Multi-masking (AKA the multi-tasking of skincare) explained. In the quest for healthy skin, you have to work smart, not hard says this journalist

Jasmine Wicks Stephens
There’s no ‘one size fits all’ approach when it comes to skin care. Dry skin can very often mean the odd dry patch, whereas most oily complexions might actually only struggle with and oilier T-zone. Whatever the case, taking the time to analyse and understand your skin will benefit you more in the long run than delving into a ‘does-it-all’ product. Face masks are amazing at helping you tackle any concerns and give your skin a little pick-me-up every now and again, so why not maximise their potential by transforming them into targeted treatments? Keep reading for the how to’s of multi-masking.

How to multi-task your skincare routine

Multi-masking is, essentially, the simultaneous use of two or more face masks on different areas of the face according to your skin’s needs. This will allow you to give each part of your face the care it requires and ensure you don’t overwhelm or disturb your skin with ingredients it may not need. It goes without saying that you should only start applying your face masks on a cleansed complexion to ensure best results. But first off, you need to decode your skin…

Dry, oily and normal seem like pretty straightforward skin types that we’re all accustomed to. However, when you add in the hormonal fluctuations stirring things up, you’ll realise your complexion does not continuously stay the same throughout the month. On the fourth week of your cycle, for example, sebum production tends to increase, which can generate more oiliness. But fear not, you can introduce a face-mask-turned-targeted-treatment to calm things down – if your skin is normally on the drier, duller side for example, and you’re an avid user of Tired faace, try to shake things up by popping Period faace in your T-zone when oil starts to appear.

What's best for combination skin?

If you’ve got combination skin, you can easily turn multi-masking into an all-rounder within your skincare routine.
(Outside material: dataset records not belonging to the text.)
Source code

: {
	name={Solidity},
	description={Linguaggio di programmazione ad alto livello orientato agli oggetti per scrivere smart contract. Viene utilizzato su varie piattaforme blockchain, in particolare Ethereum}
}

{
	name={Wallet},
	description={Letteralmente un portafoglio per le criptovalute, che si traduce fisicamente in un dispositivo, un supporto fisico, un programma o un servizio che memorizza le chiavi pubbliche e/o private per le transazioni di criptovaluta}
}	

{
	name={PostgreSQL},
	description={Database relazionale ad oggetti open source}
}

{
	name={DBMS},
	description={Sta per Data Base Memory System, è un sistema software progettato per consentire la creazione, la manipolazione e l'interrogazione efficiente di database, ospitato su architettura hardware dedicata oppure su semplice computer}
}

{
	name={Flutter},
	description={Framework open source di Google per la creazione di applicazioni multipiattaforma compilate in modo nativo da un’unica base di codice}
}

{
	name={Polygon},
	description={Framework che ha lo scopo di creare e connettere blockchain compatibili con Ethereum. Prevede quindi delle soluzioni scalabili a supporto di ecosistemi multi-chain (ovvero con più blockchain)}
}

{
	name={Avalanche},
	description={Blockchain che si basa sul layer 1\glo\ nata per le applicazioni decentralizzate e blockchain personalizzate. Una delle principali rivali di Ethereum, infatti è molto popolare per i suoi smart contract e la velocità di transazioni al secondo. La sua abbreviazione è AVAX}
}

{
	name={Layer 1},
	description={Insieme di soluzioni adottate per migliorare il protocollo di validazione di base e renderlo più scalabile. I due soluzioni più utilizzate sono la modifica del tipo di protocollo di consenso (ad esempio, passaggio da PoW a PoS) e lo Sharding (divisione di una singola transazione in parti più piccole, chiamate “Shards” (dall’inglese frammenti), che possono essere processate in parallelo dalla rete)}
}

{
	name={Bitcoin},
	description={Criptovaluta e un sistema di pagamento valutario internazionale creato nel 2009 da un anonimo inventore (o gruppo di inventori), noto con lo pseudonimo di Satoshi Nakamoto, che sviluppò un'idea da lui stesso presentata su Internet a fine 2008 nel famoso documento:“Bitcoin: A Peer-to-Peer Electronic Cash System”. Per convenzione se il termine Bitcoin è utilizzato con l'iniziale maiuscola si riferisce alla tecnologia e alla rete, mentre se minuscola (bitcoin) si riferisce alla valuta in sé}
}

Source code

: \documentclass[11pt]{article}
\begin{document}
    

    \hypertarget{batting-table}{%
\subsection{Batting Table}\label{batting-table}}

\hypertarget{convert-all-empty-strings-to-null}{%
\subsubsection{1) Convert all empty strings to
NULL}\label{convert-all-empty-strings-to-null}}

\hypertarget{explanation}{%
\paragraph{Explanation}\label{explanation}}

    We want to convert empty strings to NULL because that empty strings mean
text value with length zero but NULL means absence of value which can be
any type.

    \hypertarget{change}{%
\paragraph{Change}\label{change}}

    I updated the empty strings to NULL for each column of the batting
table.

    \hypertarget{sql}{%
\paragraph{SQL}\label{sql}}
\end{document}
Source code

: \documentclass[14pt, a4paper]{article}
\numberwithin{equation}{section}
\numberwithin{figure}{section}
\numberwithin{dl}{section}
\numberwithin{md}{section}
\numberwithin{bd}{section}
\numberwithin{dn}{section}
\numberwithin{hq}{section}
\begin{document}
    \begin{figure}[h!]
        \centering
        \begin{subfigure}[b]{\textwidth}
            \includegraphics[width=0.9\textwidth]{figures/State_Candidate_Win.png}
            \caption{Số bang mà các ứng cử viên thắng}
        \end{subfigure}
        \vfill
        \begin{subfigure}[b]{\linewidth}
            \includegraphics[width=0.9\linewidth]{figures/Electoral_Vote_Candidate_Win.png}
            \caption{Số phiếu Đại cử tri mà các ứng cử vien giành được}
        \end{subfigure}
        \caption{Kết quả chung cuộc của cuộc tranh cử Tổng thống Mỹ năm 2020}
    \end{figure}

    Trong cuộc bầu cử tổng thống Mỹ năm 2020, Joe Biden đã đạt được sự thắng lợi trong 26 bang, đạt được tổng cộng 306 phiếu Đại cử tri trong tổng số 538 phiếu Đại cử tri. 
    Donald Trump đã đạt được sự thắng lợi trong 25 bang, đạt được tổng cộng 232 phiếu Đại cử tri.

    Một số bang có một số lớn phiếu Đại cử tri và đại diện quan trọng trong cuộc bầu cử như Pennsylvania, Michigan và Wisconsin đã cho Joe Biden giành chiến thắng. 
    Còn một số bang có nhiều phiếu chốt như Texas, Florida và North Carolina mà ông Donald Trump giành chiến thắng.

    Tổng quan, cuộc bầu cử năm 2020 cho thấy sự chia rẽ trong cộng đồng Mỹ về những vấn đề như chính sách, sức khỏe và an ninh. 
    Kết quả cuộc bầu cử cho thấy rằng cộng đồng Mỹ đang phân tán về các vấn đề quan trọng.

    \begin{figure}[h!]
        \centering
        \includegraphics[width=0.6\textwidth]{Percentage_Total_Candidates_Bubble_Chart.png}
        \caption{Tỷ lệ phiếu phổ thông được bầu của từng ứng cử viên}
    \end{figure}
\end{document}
Again, take some time to analyse the different areas of your face – flakiness calls for mild exfoliation, tightness signifies the need for hydration, whilst blemish-prone areas can do with some oil-regulating, anti-inflammatory ingredients (Period faace or Sweaty faace, depending on how oily your skin is, will do a great job). As a basic guide, if patches of your skin feel mildly uncomfortable, slather a moisturising mask on them. Any areas where your make-up tends to slip from you can tackle with an oil-controlling mask; duller, glow-lacking areas will benefit from anti-oxidant rich formulas – AKA Tired faace.

How many times a week should I do my skincare routine?

Now, it’s time to multi-mask away! Specialists recommend embracing this fun process once or twice a week, depending on your skin concerns (and, of course, the time you’ve got on your hands). As a rule of thumb, hydrating formulas can be left on for longer, whilst exfoliating masks require more thorough timing, especially if your skin is on the sensitive side – but always stick to the masks’ instructions. Make sure you wash off the masks and towel-dry your skin before applying the rest of your routine, especially if you want to follow up with more potent formulas.